Mais do que um acto cívico expresso através do voto livre, as eleições autárquicas do passado dia 11 de Setembro tiveram a particularidade de, a traços grossos, vincar a indisfarçável purga que mina a nossa sociedade: a crise de valores em que este povo submergiu.

A minha apreciação sobre esta eleição cinge-se, apenas e só, pelo exíguo conhecimento que possuo da mais nobre das artes, a política, a aspectos que lhe são supostamente laterais; devendo ficar, por esse facto – assim entendo que deve ser –, reservadas as várias leituras do facto político a quem verdadeiramente é versado na matéria.
Entendo, pois, por “questões laterais”, entre outras, os vários paradoxos manifestados durante a campanha eleitoral, decorridos num nível transversal, e resultantes da complexa dimensão psicológica dos principais agentes da política (candidatos/eleitores, numa relação binómica), num país cuja orientação espiritual assenta maioritariamente em códigos sociais próprios da cultura judaico-cristã.
O primeiro paradoxo reside na própria palavra candidato.
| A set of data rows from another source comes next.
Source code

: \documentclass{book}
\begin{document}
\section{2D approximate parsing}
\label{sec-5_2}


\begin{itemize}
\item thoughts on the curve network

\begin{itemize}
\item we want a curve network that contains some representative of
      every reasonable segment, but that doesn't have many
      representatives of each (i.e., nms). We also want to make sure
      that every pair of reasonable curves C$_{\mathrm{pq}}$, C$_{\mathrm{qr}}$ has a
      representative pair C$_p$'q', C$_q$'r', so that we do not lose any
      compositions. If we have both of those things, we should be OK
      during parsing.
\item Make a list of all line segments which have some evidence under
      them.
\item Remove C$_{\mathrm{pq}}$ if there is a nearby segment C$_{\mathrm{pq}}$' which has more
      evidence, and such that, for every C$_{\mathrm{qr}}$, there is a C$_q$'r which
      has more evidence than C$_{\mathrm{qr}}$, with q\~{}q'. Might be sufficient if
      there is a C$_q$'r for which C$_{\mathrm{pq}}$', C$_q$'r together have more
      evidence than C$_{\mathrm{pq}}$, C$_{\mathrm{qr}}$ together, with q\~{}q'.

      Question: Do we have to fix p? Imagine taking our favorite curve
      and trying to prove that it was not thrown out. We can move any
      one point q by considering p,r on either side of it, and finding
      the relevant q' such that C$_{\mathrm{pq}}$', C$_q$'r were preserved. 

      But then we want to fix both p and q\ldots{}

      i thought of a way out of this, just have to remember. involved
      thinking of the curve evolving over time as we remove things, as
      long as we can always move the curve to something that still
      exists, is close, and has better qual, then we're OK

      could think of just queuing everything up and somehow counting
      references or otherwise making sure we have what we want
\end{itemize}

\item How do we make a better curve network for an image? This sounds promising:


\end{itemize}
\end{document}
Este vocábulo provém do adjectivo latino candidus, que significa, na sua acepção primitiva, branco. Como esta cor simboliza, intemporalmente, a pureza e a isenção de mácula, os candidatos de então propunham-se atingir os mais altos cargos da vida pública de Roma, trajando vestes brancas, como forma de exibir as máximas virtudes do espírito: honestidade, honradez, verticalidade, seriedade, etc.
Trinta e um anos após a conquista da liberdade, em pleno século XXI, a palavra candidato foi, na lusa pátria, completamente desvirtuada, ao permitir-se – a responsabilidade é repartida por quem legisla e pelo povo, que alimenta os caprichos de certos autocratas sem escrúpulos – que pessoas com condutas sociais duvidosas, e a braços com a justiça continuem a “ditar leis” em regimes fundados no mais puro caciquismo tribalista.
Porém, para conforto daqueles para quem a vida se pauta e norteia pelos mais elevados valores, serviu-nos de conforto (eu experimentei essa sensação) a firme posição do líderes políticos, da Esquerda à Direita, em relação aos dissidentes/escorraçados partidários – os mesmos que, no discurso triunfal, nos “deram uma lição de democracia” – ao não pactuarem com aquilo que o bom senso reconhece como sendo uma das grandes nódoas da democracia: o poder a qualquer preço.
Estranhamente, ainda que num nível diverso, o outro paradoxo reside na forma como o povo (o genuíno) cada vez mais, de forma preocupantemente apaixonada e cega, se envolve nas campanhas eleitorais, em defesa sabe-se lá do quê!
Como se sabe, é essencialmente nos meios rurais, muito por culpa de razões de mera sobrevivência colectiva, que o sentido comunitário, o valor da amizade, da partilha, da solidariedade, do respeito pelo próximo, etc., mais se solidificam, mais se enraízam e mais força ganham.
Com efeito, este inestimável legado, em consequência da política, ou melhor, de forma pouca elevada como muitos sujeitos a ela se entregam, tende a perder o vigor e a consistência, e, a passos largos, a diluir-se no tempo.
Se, contudo, fizermos um exercício de reflexão, tendo em conta o que se passou no país, nos dez dias de campanha eleitoral – ainda que a mesma tivesse decorrido, de um modo geral, sob o signo do civismo –, chegamos à conclusão de que o assunto em causa é merecedor de um olhar mais atento.
Pela ligação afectiva que mantenho com o mundo rural, parece-me perfeitamente descomedido que, em muitas aldeias que conheço, as pessoas virem as costas umas às outras, se agridam das mais diversas maneiras, onde a carta anónima é a arma mais demolidora e, porventura, a mais cobarde. Sendo que o bizarro da situação chega ao ponto de haver famílias inteiras desavençadas, pelo mesmo motivo.
No meu caso particular, ainda que remotamente, poderia admitir a hipótese de pelejar com quem – excluindo conhecidos, amigos e familiares – disputasse comigo um lugar de gestor público.